How To Code Modern Neural Networks Using Python and NumPy -- Visual Studio Magazine

How To Code Modern Neural Networks Using Python and NumPy

By James McCaffrey
07/29/2019

Although neural networks have been studied for decades, over the past couple of years there have been many small but significant changes in the default techniques used. For example, ReLU (rectified liner unit) hidden node activation is now the most common form of hidden layer activation for deep neural networks, and the Glorot weight initialization technique has largely replaced the uniform random technique.

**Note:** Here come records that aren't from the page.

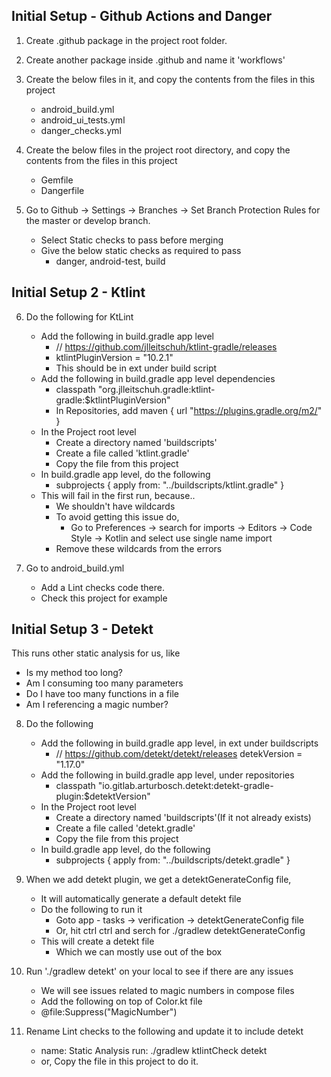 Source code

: ## Initial Setup - Github Actions and Danger

1. Create .github package in the project root folder.
   
2. Create another package inside .github and name it 'workflows'
   
3. Create the below files in it, and copy the contents from the files in this project
    - android_build.yml
    - android_ui_tests.yml
    - danger_checks.yml
    
4. Create the below files in the project root directory, and copy the contents from the files in this project
    - Gemfile
    - Dangerfile
    
5. Go to Github -> Settings -> Branches -> Set Branch Protection Rules for the master or develop branch.
    - Select Static checks to pass before merging
    - Give the below static checks as required to pass
        - danger, android-test, build

## Initial Setup 2 - Ktlint

6. Do the following for KtLint
    - Add the following in build.gradle app level
        - // https://github.com/jlleitschuh/ktlint-gradle/releases
        - ktlintPluginVersion = "10.2.1"
        - This should be in ext under build script
    - Add the following in build.gradle app level dependencies
        - classpath "org.jlleitschuh.gradle:ktlint-gradle:$ktlintPluginVersion"
        - In Repositories, add
          maven {
          url "https://plugins.gradle.org/m2/"
          }
    - In the Project root level
        - Create a directory named 'buildscripts'
        - Create a file called 'ktlint.gradle'
        - Copy the file from this project
    - In build.gradle app level, do the following
        - subprojects {
          apply from: "../buildscripts/ktlint.gradle"
          }
    - This will fail in the first run, because..
        - We shouldn't have wildcards
        - To avoid getting this issue do,
            - Go to Preferences -> search for imports -> Editors -> Code Style -> Kotlin and select use single name import
        - Remove these wildcards from the errors
    
7. Go to android_build.yml
    - Add a Lint checks code there.
    - Check this project for example

## Initial Setup 3 - Detekt
This runs other static analysis for us, like
- Is my method too long?
- Am I consuming too many parameters
- Do I have too many functions in a file
- Am I referencing a magic number?

8. Do the following
   - Add the following in build.gradle app level, in ext under buildscripts
      - // https://github.com/detekt/detekt/releases
        detekVersion = "1.17.0"
   - Add the following in build.gradle app level, under repositories
      - classpath "io.gitlab.arturbosch.detekt:detekt-gradle-plugin:$detektVersion"
   - In the Project root level
      - Create a directory named 'buildscripts'(If it not already exists)
      - Create a file called 'detekt.gradle'
      - Copy the file from this project
   - In build.gradle app level, do the following
      - subprojects {
        apply from: "../buildscripts/detekt.gradle"
        }
        
9. When we add detekt plugin, we get a detektGenerateConfig file,
    - It will automatically generate a default detekt file
    - Do the following to run it
        - Goto app - tasks -> verification -> detektGenerateConfig file
        - Or, hit ctrl ctrl and serch for ./gradlew detektGenerateConfig
    - This will create a detekt file
        - Which we can mostly use out of the box
    
10. Run './gradlew detekt' on your local to see if there are any issues
    - We will see issues related to magic numbers in compose files
    - Add the following on top of Color.kt file
    - @file:Suppress("MagicNumber")

11. Rename Lint checks to the following and update it to include detekt
    - name: Static Analysis
      run: ./gradlew ktlintCheck detekt
    - or, Copy the file in this project to do it.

In this article, and in future Data Science Lab articles, I'll present and explain the most common modern techniques used for neural networks. A good way to see where this article is headed is to examine the screenshot of a demo program in Figure 1.

The demo program illustrates the neural network input-output mechanism for network with a single hidden layer, leaky ReLU hidden layer activation, and softmax output layer activation. The demo creates a neural network with 3 input nodes, 4 hidden nodes, and 2 output nodes.

The 3-4-2 network has 26 weights and biases which are initialized to dummy values of 0.01 through 0.26. Input values (3.0, 4.0, -4.5) are sent to the network and the computed output values are (0.4973, 0.5027).

**[Click on image for larger view.]** **Figure 1.** Neural Network IO Demo Program

This article assumes you have a basic familiarity with Python or a C-family language such as C# or JavaScript, but doesn't assume you know anything about neural networks. The demo program is a bit too long to present in its entirety in this article, but the complete source code is available in the accompanying file download.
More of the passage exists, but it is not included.